** ABOUT THIS EXERCISE **
Starting at the line that contains "The semantic theory", set down each line exactly until the records end, keeping both ends and adding nothing.

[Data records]
----

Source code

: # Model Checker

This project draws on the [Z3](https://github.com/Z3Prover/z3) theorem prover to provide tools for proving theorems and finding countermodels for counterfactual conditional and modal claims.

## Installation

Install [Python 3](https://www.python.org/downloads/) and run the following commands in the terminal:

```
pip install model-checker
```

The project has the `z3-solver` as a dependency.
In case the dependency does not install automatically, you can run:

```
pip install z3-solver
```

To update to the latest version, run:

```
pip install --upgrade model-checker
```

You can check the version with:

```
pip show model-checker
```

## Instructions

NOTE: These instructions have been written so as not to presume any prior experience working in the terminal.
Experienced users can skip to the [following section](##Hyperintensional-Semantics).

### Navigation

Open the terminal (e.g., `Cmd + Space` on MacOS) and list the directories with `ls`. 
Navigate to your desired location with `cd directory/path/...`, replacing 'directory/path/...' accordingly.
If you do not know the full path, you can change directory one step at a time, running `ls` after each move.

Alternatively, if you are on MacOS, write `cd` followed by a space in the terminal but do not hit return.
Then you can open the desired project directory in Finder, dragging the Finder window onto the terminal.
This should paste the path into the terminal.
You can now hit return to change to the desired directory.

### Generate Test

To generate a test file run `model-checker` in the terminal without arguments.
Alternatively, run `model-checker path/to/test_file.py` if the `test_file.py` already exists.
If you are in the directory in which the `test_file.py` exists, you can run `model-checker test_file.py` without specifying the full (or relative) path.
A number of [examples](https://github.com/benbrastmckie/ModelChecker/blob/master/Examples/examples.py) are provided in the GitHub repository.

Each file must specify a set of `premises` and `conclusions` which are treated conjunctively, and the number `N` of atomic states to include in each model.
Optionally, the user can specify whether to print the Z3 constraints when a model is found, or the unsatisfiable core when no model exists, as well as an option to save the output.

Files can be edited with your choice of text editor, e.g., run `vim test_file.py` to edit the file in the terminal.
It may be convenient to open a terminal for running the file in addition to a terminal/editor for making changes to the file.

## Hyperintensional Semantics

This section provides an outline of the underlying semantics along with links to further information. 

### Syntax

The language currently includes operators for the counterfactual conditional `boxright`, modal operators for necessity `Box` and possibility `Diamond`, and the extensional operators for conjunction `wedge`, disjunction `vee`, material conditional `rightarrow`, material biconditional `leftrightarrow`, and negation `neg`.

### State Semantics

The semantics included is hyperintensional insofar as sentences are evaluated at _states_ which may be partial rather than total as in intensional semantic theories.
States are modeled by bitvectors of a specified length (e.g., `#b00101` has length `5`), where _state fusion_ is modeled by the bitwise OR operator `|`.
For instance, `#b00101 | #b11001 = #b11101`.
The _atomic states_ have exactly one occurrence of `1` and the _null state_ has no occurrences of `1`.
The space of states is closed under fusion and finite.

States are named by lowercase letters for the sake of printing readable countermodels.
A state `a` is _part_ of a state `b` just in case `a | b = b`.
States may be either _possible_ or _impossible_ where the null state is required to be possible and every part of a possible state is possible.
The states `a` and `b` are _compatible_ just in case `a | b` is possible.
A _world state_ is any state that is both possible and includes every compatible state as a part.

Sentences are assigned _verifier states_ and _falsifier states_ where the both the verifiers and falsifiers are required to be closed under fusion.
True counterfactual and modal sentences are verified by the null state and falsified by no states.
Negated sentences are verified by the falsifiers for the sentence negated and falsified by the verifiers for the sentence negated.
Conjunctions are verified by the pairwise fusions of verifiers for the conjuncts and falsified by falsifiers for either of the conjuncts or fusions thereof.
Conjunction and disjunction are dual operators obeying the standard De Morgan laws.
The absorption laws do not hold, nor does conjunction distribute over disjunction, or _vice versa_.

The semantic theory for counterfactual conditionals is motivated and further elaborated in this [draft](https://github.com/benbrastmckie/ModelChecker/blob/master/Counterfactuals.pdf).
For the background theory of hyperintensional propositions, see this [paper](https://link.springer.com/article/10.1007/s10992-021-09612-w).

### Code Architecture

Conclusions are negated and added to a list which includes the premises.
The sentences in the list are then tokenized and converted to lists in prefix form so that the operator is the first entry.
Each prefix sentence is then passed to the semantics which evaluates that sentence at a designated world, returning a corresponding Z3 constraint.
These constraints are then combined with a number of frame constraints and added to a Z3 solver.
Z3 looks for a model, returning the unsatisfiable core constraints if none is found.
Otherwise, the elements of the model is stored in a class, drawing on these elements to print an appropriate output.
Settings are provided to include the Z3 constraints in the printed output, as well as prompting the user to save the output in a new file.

----

** SOLUTION TO THIS TASK **
The semantic theory for counterfactual conditionals is motivated and further elaborated in this [draft](https://github.com/benbrastmckie/ModelChecker/blob/master/Counterfactuals.pdf).
For the background theory of hyperintensional propositions, see this [paper](https://link.springer.com/article/10.1007/s10992-021-09612-w).

### Code Architecture

Conclusions are negated and added to a list which includes the premises.
The sentences in the list are then tokenized and converted to lists in prefix form so that the operator is the first entry.
Each prefix sentence is then passed to the semantics which evaluates that sentence at a designated world, returning a corresponding Z3 constraint.
These constraints are then combined with a number of frame constraints and added to a Z3 solver.
Z3 looks for a model, returning the unsatisfiable core constraints if none is found.
Otherwise, the elements of the model is stored in a class, drawing on these elements to print an appropriate output.
Settings are provided to include the Z3 constraints in the printed output, as well as prompting the user to save the output in a new file.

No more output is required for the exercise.